We then analyzed 13 host and viral factors that were associated with post-treatment week 24 AFP normalization. Post-treatment week 24 AFP normalization was notably associated with the absence of cirrhosis, CP score<6, baseline AFP<10 ng/mL, baseline ALT and AST<40 IU/L, and baseline AST<40 IU/L by univariable analysis. However, only the absence of cirrhosis (P = 0.003), CP score<6 (P = 0.015), and baseline AFP<10 ng/mL (P = 0.015) were independently associated with week 24 AFP normalization by multivariate analysis.
The clinical relevance of DAA-mediated AFP normalization remained uncertain. DAA treatment resulted in rapid AFP normalization in association with HCV RNA clearance and ALT/AST normalization. This finding occurred only in patients with HCV without HCC. The rapid AFP normalization might be due to DAAs’ potent anti-HCV efficacy that resulted in the termination of HCV-mediated hepatocytic injury. A prolonged course of AFP normalization could improve hepatic fibrosis. Thus, serum AFP could be a biomarker for HCV-mediated hepatic injury and fibrosis.
In the HALT-C trial, six patients developed HCC within 20 weeks of EOT. Four of the six patients had AFP elevation, and only three of the six had cirrhosis at the start of the study [
35]. Post-treatment AFP is associated with HCC development as shown with PEG-IFN [
21,
24,
26,
30]. HCC developed in four patients in the present study after DAA treatment completion; three out of the four patients showed AFP reduction.
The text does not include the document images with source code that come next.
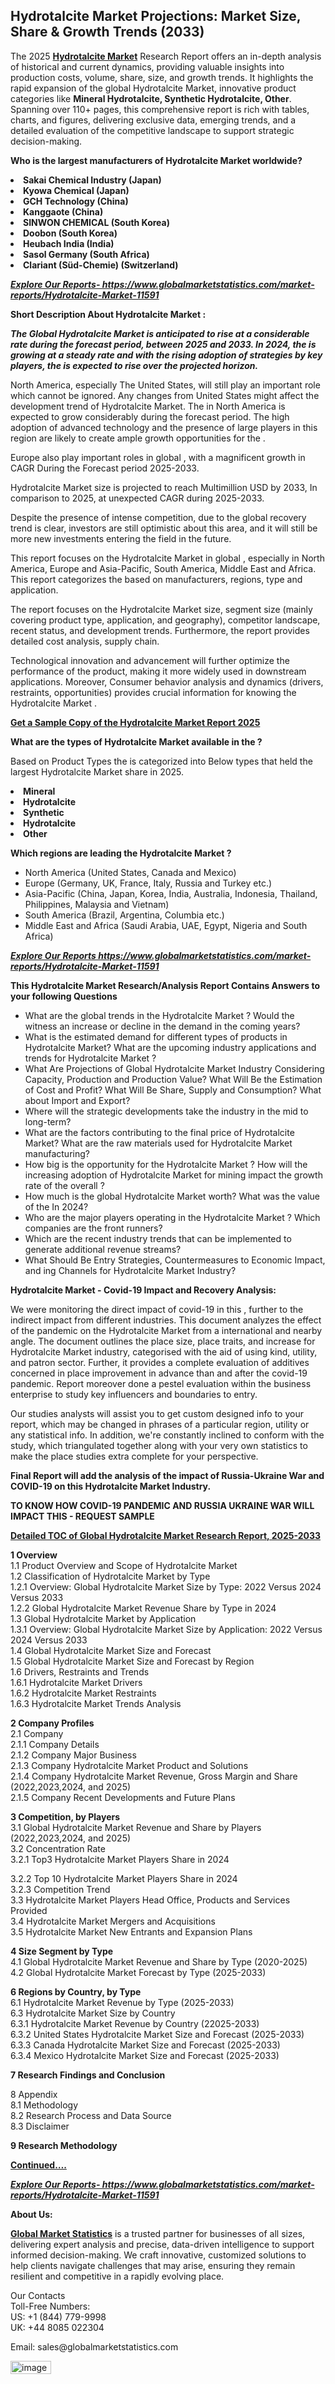 <h2><strong>Hydrotalcite Market Projections: Market Size, Share & Growth Trends (2033)</strong></h2><p>The 2025 <strong><a href="https://www.globalmarketstatistics.com/market-reports/Hydrotalcite-Market-11591">Hydrotalcite Market</a></strong> Research Report offers an in-depth analysis of historical and current dynamics, providing valuable insights into production costs, volume, share, size, and growth trends. It highlights the rapid expansion of the global Hydrotalcite Market, innovative product categories like <strong>Mineral Hydrotalcite, Synthetic Hydrotalcite, Other</strong>. Spanning over 110+ pages, this comprehensive report is rich with tables, charts, and figures, delivering exclusive data, emerging trends, and a detailed evaluation of the competitive landscape to support strategic decision-making.</p><p><strong>Who is the largest manufacturers of Hydrotalcite Market worldwide?</strong></p><p><strong><li>Sakai Chemical Industry (Japan) <li>Kyowa Chemical (Japan)<li>GCH Technology (China) <li>Kanggaote (China)<li>SINWON CHEMICAL (South Korea) <li>Doobon (South Korea)<li>Heubach India (India)<li>Sasol Germany (South Africa) <li>Clariant (Süd-Chemie) (Switzerland)</strong></p><p><strong><em><a href="https://www.globalmarketstatistics.com/market-reports/Hydrotalcite-Market-11591">Explore Our Reports-&nbsp;https://www.globalmarketstatistics.com/market-reports/Hydrotalcite-Market-11591</a></em></strong></p><p><strong>Short Description About Hydrotalcite Market :</strong></p><p><strong><em>The Global Hydrotalcite Market is anticipated to rise at a considerable rate during the forecast period, between 2025 and 2033. In 2024, the is growing at a steady rate and with the rising adoption of strategies by key players, the is expected to rise over the projected horizon.</em></strong></p><p>North America, especially The United States, will still play an important role which cannot be ignored. Any changes from United States might affect the development trend of Hydrotalcite Market. The in North America is expected to grow considerably during the forecast period. The high adoption of advanced technology and the presence of large players in this region are likely to create ample growth opportunities for the .</p><p>Europe also play important roles in global , with a magnificent growth in CAGR During the Forecast period 2025-2033.</p><p>Hydrotalcite Market size is projected to reach Multimillion USD by 2033, In comparison to 2025, at unexpected CAGR during 2025-2033.</p><p>Despite the presence of intense competition, due to the global recovery trend is clear, investors are still optimistic about this area, and it will still be more new investments entering the field in the future.</p><p>This report focuses on the Hydrotalcite Market in global , especially in North America, Europe and Asia-Pacific, South America, Middle East and Africa. This report categorizes the based on manufacturers, regions, type and application.</p><p>The report focuses on the Hydrotalcite Market size, segment size (mainly covering product type, application, and geography), competitor landscape, recent status, and development trends. Furthermore, the report provides detailed cost analysis, supply chain.</p><p>Technological innovation and advancement will further optimize the performance of the product, making it more widely used in downstream applications. Moreover, Consumer behavior analysis and dynamics (drivers, restraints, opportunities) provides crucial information for knowing the Hydrotalcite Market .</p><p><strong><a href="https://www.globalmarketstatistics.com/market-reports/Hydrotalcite-Market-11591">Get a Sample Copy of the Hydrotalcite Market Report 2025</a></strong></p><p><strong>What are the types of Hydrotalcite Market available in the ?</strong></p><p>Based on Product Types the is categorized into Below types that held the largest Hydrotalcite Market share in 2025.</p><p><strong><li>Mineral<li>Hydrotalcite<li>Synthetic<li>Hydrotalcite<li>Other</strong></p><p><strong>Which regions are leading the Hydrotalcite Market ?</strong></p><ul><li>North America (United States, Canada and Mexico)</li><li>Europe (Germany, UK, France, Italy, Russia and Turkey etc.)</li><li>Asia-Pacific (China, Japan, Korea, India, Australia, Indonesia, Thailand, Philippines, Malaysia and Vietnam)</li><li>South America (Brazil, Argentina, Columbia etc.)</li><li>Middle East and Africa (Saudi Arabia, UAE, Egypt, Nigeria and South Africa)</li></ul><p><strong><em><a href="https://www.globalmarketstatistics.com/market-reports/Hydrotalcite-Market-11591">Explore Our Reports https://www.globalmarketstatistics.com/market-reports/Hydrotalcite-Market-11591</a></em></strong></p><p><strong>This Hydrotalcite Market Research/Analysis Report Contains Answers to your following Questions</strong></p><ul><li>What are the global trends in the Hydrotalcite Market ? Would the witness an increase or decline in the demand in the coming years?</li><li>What is the estimated demand for different types of products in Hydrotalcite Market? What are the upcoming industry applications and trends for Hydrotalcite Market ?</li><li>What Are Projections of Global Hydrotalcite Market Industry Considering Capacity, Production and Production Value? What Will Be the Estimation of Cost and Profit? What Will Be Share, Supply and Consumption? What about Import and Export?</li><li>Where will the strategic developments take the industry in the mid to long-term?</li><li>What are the factors contributing to the final price of Hydrotalcite Market? What are the raw materials used for Hydrotalcite Market manufacturing?</li><li>How big is the opportunity for the Hydrotalcite Market ? How will the increasing adoption of Hydrotalcite Market for mining impact the growth rate of the overall ?</li><li>How much is the global Hydrotalcite Market worth? What was the value of the In 2024?</li><li>Who are the major players operating in the Hydrotalcite Market ? Which companies are the front runners?</li><li>Which are the recent industry trends that can be implemented to generate additional revenue streams?</li><li>What Should Be Entry Strategies, Countermeasures to Economic Impact, and ing Channels for Hydrotalcite Market Industry?</li></ul><p><strong>Hydrotalcite Market - Covid-19 Impact and Recovery Analysis:</strong></p><p>We were monitoring the direct impact of covid-19 in this , further to the indirect impact from different industries. This document analyzes the effect of the pandemic on the Hydrotalcite Market from a international and nearby angle. The document outlines the place size, place traits, and increase for Hydrotalcite Market industry, categorised with the aid of using kind, utility, and patron sector. Further, it provides a complete evaluation of additives concerned in place improvement in advance than and after the covid-19 pandemic. Report moreover done a pestel evaluation within the business enterprise to study key influencers and boundaries to entry.</p><p>Our studies analysts will assist you to get custom designed info to your report, which may be changed in phrases of a particular region, utility or any statistical info. In addition, we're constantly inclined to conform with the study, which triangulated together along with your very own statistics to make the place studies extra complete for your perspective.</p><p><strong>Final Report will add the analysis of the impact of Russia-Ukraine War and COVID-19 on this Hydrotalcite Market Industry.</strong></p><p><strong>TO KNOW HOW COVID-19 PANDEMIC AND RUSSIA UKRAINE WAR WILL IMPACT THIS - REQUEST SAMPLE</strong></p><p><strong><a href="https://www.globalmarketstatistics.com/market-reports/Hydrotalcite-Market-11591">Detailed TOC of Global Hydrotalcite Market Research Report, 2025-2033</a></strong></p><p><strong>1 Overview</strong><br /> 1.1 Product Overview and Scope of Hydrotalcite Market<br /> 1.2 Classification of Hydrotalcite Market by Type<br /> 1.2.1 Overview: Global Hydrotalcite Market Size by Type: 2022 Versus 2024 Versus 2033<br /> 1.2.2 Global Hydrotalcite Market Revenue Share by Type in 2024<br /> 1.3 Global Hydrotalcite Market by Application<br /> 1.3.1 Overview: Global Hydrotalcite Market Size by Application: 2022&nbsp;Versus 2024 Versus 2033<br /> 1.4 Global Hydrotalcite Market Size and Forecast<br /> 1.5 Global Hydrotalcite Market Size and Forecast by Region<br /> 1.6 Drivers, Restraints and Trends<br /> 1.6.1 Hydrotalcite Market Drivers<br /> 1.6.2 Hydrotalcite Market Restraints<br /> 1.6.3 Hydrotalcite Market Trends Analysis</p><p><strong>2 Company Profiles</strong><br /> 2.1 Company<br /> 2.1.1 Company Details<br /> 2.1.2 Company Major Business<br /> 2.1.3 Company Hydrotalcite Market Product and Solutions<br /> 2.1.4 Company Hydrotalcite Market Revenue, Gross Margin and Share (2022,2023,2024, and 2025)<br /> 2.1.5 Company Recent Developments and Future Plans</p><p><strong>3 Competition, by Players</strong><br /> 3.1 Global Hydrotalcite Market Revenue and Share by Players (2022,2023,2024, and 2025)<br /> 3.2 Concentration Rate<br /> 3.2.1 Top3 Hydrotalcite Market Players Share in 2024</p><p>3.2.2 Top 10 Hydrotalcite Market Players Share in 2024<br /> 3.2.3 Competition Trend<br /> 3.3 Hydrotalcite Market Players Head Office, Products and Services Provided<br /> 3.4 Hydrotalcite Market Mergers and Acquisitions<br /> 3.5 Hydrotalcite Market New Entrants and Expansion Plans</p><p><strong>4 Size Segment by Type</strong><br /> 4.1 Global Hydrotalcite Market Revenue and Share by Type (2020-2025)<br /> 4.2 Global Hydrotalcite Market Forecast by Type (2025-2033)</p><p><strong>6 Regions by Country, by Type</strong><br /> 6.1 Hydrotalcite Market Revenue by Type (2025-2033)<br /> 6.3 Hydrotalcite Market Size by Country<br /> 6.3.1 Hydrotalcite Market Revenue by Country (22025-2033)<br /> 6.3.2 United States Hydrotalcite Market Size and Forecast (2025-2033)<br /> 6.3.3 Canada Hydrotalcite Market Size and Forecast (2025-2033)<br /> 6.3.4 Mexico Hydrotalcite Market Size and Forecast (2025-2033)</p><p><strong>7 Research Findings and Conclusion</strong></p><p>8 Appendix<br /> 8.1 Methodology<br /> 8.2 Research Process and Data Source<br /> 8.3 Disclaimer</p><p><strong>9 Research Methodology</strong></p><p><strong><a href="https://www.globalmarketstatistics.com/market-reports/Hydrotalcite-Market-11591">Continued&hellip;.</a></strong></p><p><strong><em><a href="https://www.globalmarketstatistics.com/market-reports/Hydrotalcite-Market-11591">Explore Our Reports-&nbsp;https://www.globalmarketstatistics.com/market-reports/Hydrotalcite-Market-11591</a></em></strong></p><p><strong>About Us:</strong></p><p><strong><a href="https://www.globalmarketstatistics.com/">Global Market Statistics</a></strong> is a trusted partner for businesses of all sizes, delivering expert analysis and precise, data-driven intelligence to support informed decision-making. We craft innovative, customized solutions to help clients navigate challenges that may arise, ensuring they remain resilient and competitive in a rapidly evolving place.</p><p>Our Contacts<br /> Toll-Free Numbers:<br /> US: +1 (844) 779-9998<br /> UK: +44 8085 022304</p><p>Email: sales@globalmarketstatistics.com</p>
<img width="65" height="21" alt="image" src="https://github.com/user-attachments/assets/d4724e1b-c043-4687-95e4-b318649c7938" />
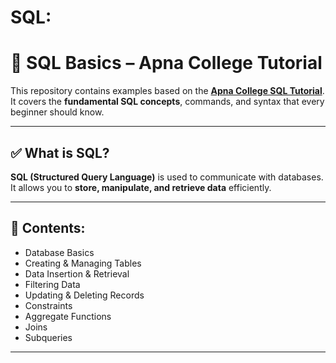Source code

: # SQL:

# 📘 SQL Basics – Apna College Tutorial

This repository contains examples based on the **[Apna College SQL Tutorial](https://www.youtube.com/watch?v=hlGoQC332VM&t=1005s)**.  
It covers the **fundamental SQL concepts**, commands, and syntax that every beginner should know.

---

## ✅ What is SQL?

**SQL (Structured Query Language)** is used to communicate with databases.  
It allows you to **store, manipulate, and retrieve data** efficiently.

---

## 📂 Contents: 

- Database Basics
- Creating & Managing Tables
- Data Insertion & Retrieval
- Filtering Data
- Updating & Deleting Records
- Constraints
- Aggregate Functions
- Joins
- Subqueries

---



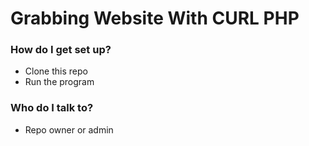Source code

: # Grabbing Website With CURL PHP #

### How do I get set up? ###

* Clone this repo
* Run the program


###  Who do I talk to? ###
* Repo owner or admin
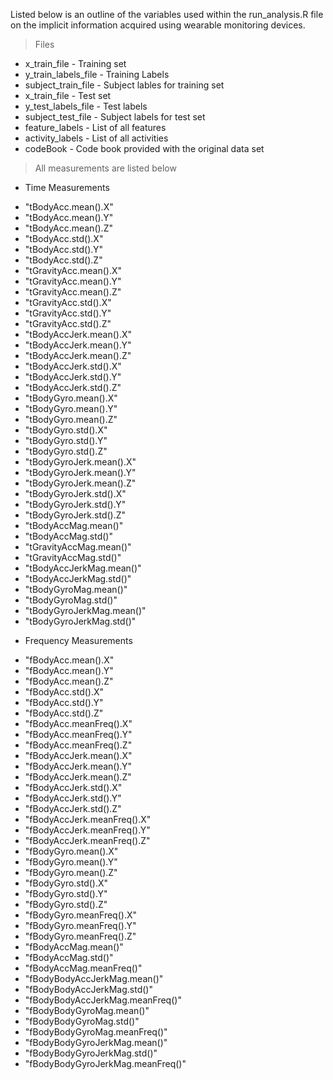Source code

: Listed below is an outline of the variables used within the run_analysis.R file on the implicit information acquired using wearable monitoring devices. 

> Files
* x_train_file - Training set
* y_train_labels_file - Training Labels
* subject_train_file - Subject lables for training set
* x_train_file - Test set
* y_test_labels_file - Test labels
* subject_test_file - Subject labels for test set
* feature_labels - List of all features
* activity_labels - List of all activities
* codeBook - Code book provided with the original data set

> All measurements are listed below
* Time Measurements
+ "tBodyAcc.mean().X"
+ "tBodyAcc.mean().Y"
+ "tBodyAcc.mean().Z"
+ "tBodyAcc.std().X"
+ "tBodyAcc.std().Y"
+ "tBodyAcc.std().Z"
+ "tGravityAcc.mean().X"
+ "tGravityAcc.mean().Y"
+ "tGravityAcc.mean().Z"
+ "tGravityAcc.std().X"
+ "tGravityAcc.std().Y"
+ "tGravityAcc.std().Z"
+ "tBodyAccJerk.mean().X"
+ "tBodyAccJerk.mean().Y"
+ "tBodyAccJerk.mean().Z"
+ "tBodyAccJerk.std().X"
+ "tBodyAccJerk.std().Y"
+ "tBodyAccJerk.std().Z"
+ "tBodyGyro.mean().X"
+ "tBodyGyro.mean().Y"
+ "tBodyGyro.mean().Z"
+ "tBodyGyro.std().X"
+ "tBodyGyro.std().Y"
+ "tBodyGyro.std().Z"
+ "tBodyGyroJerk.mean().X"
+ "tBodyGyroJerk.mean().Y"
+ "tBodyGyroJerk.mean().Z"
+ "tBodyGyroJerk.std().X"
+ "tBodyGyroJerk.std().Y"
+ "tBodyGyroJerk.std().Z"
+ "tBodyAccMag.mean()"
+ "tBodyAccMag.std()"
+ "tGravityAccMag.mean()"
+ "tGravityAccMag.std()"
+ "tBodyAccJerkMag.mean()"
+ "tBodyAccJerkMag.std()"
+ "tBodyGyroMag.mean()"
+ "tBodyGyroMag.std()"
+ "tBodyGyroJerkMag.mean()"
+ "tBodyGyroJerkMag.std()"
* Frequency Measurements
+ "fBodyAcc.mean().X"
+ "fBodyAcc.mean().Y"
+ "fBodyAcc.mean().Z"
+ "fBodyAcc.std().X"
+ "fBodyAcc.std().Y"
+ "fBodyAcc.std().Z"
+ "fBodyAcc.meanFreq().X"
+ "fBodyAcc.meanFreq().Y"
+ "fBodyAcc.meanFreq().Z"
+ "fBodyAccJerk.mean().X"
+ "fBodyAccJerk.mean().Y"
+ "fBodyAccJerk.mean().Z"
+ "fBodyAccJerk.std().X"
+ "fBodyAccJerk.std().Y"
+ "fBodyAccJerk.std().Z"
+ "fBodyAccJerk.meanFreq().X"
+ "fBodyAccJerk.meanFreq().Y"
+ "fBodyAccJerk.meanFreq().Z"
+ "fBodyGyro.mean().X"
+ "fBodyGyro.mean().Y"
+ "fBodyGyro.mean().Z"
+ "fBodyGyro.std().X"
+ "fBodyGyro.std().Y"
+ "fBodyGyro.std().Z"
+ "fBodyGyro.meanFreq().X"
+ "fBodyGyro.meanFreq().Y"
+ "fBodyGyro.meanFreq().Z"
+ "fBodyAccMag.mean()"
+ "fBodyAccMag.std()"
+ "fBodyAccMag.meanFreq()"
+ "fBodyBodyAccJerkMag.mean()"
+ "fBodyBodyAccJerkMag.std()"
+ "fBodyBodyAccJerkMag.meanFreq()"
+ "fBodyBodyGyroMag.mean()"
+ "fBodyBodyGyroMag.std()"
+ "fBodyBodyGyroMag.meanFreq()"
+ "fBodyBodyGyroJerkMag.mean()"
+ "fBodyBodyGyroJerkMag.std()"
+ "fBodyBodyGyroJerkMag.meanFreq()"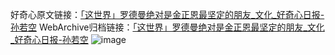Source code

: 好奇心原文链接：[「这世界」罗德曼绝对是金正恩最坚定的朋友_文化_好奇心日报-孙若空](https://www.qdaily.com/articles/5596.html)
WebArchive归档链接：[「这世界」罗德曼绝对是金正恩最坚定的朋友_文化_好奇心日报-孙若空](http://web.archive.org/web/20160322070653/http://www.qdaily.com:80/articles/5596.html)
![image](http://ww3.sinaimg.cn/large/007d5XDply1g3w8u2jg8oj30u02ggb29)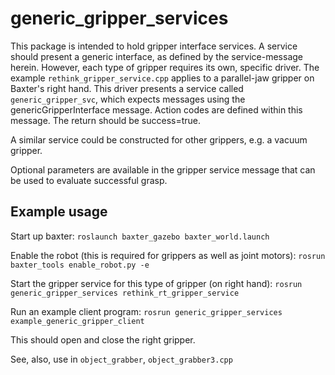 # generic_gripper_services

This package is intended to hold gripper interface services.  A service should present a generic
interface, as defined by the service-message herein.  However, each type of gripper requires its own, specific
driver.  The example `rethink_gripper_service.cpp` applies to a parallel-jaw gripper on Baxter's right hand.
This driver presents a service called `generic_gripper_svc`, which expects messages using the 
genericGripperInterface message.  Action codes are defined within this message.  The return should be 
success=true.  

A similar service could be constructed for other grippers, e.g. a vacuum gripper.  

Optional parameters are available in the gripper service message that can be used to evaluate successful grasp.

## Example usage

Start up baxter:
`roslaunch baxter_gazebo baxter_world.launch`

Enable the robot (this is required for grippers as well as joint motors):
`rosrun baxter_tools enable_robot.py -e`

Start the gripper service for this type of gripper (on right hand):
`rosrun generic_gripper_services rethink_rt_gripper_service`

Run an example client program:
`rosrun generic_gripper_services example_generic_gripper_client`

This should open and close the right gripper.

See, also, use in `object_grabber`, `object_grabber3.cpp`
These results indicated that DAA-mediated AFP reduction may not provide protection from HCC risk in these patients. In two out of four cases, recurrent AFP elevation occurred during HCC diagnosis, indicating the clinical value of continuous AFP monitoring as part of HCC screening. Large and long-term studies must be performed to determine the clinical relevance of DAA-mediated AFP normalization in these patients.
Our study provided important details on the dynamic changes of serum AFP in patients with HCV during and after DAA treatment. These changes correlated with various biochemical, virological, and clinical variables. Some limitations must be noted in the present study. First, this study was a single center and retrospective study. Although this study had the largest sample size and longest follow-up period thus far among studies that determined AFP trends in patients with CHC treated with DAAs, an even larger sample size might improve statistical analysis. Thus, studies with large sample sizes and subgroup analysis can be conducted in the future to evaluate additional factors that may affect AFP reduction, and long-term outcomes are needed.
In conclusion, AFP elevation is commonly seen in patients with CHC. DAA treatment results in a rapid normalization of serum AFP in as early as treatment week 2. This normalization further increases during and after DAA treatment in association with the absence of cirrhosis, CP score<6, and baseline AFP<10 ng/mL.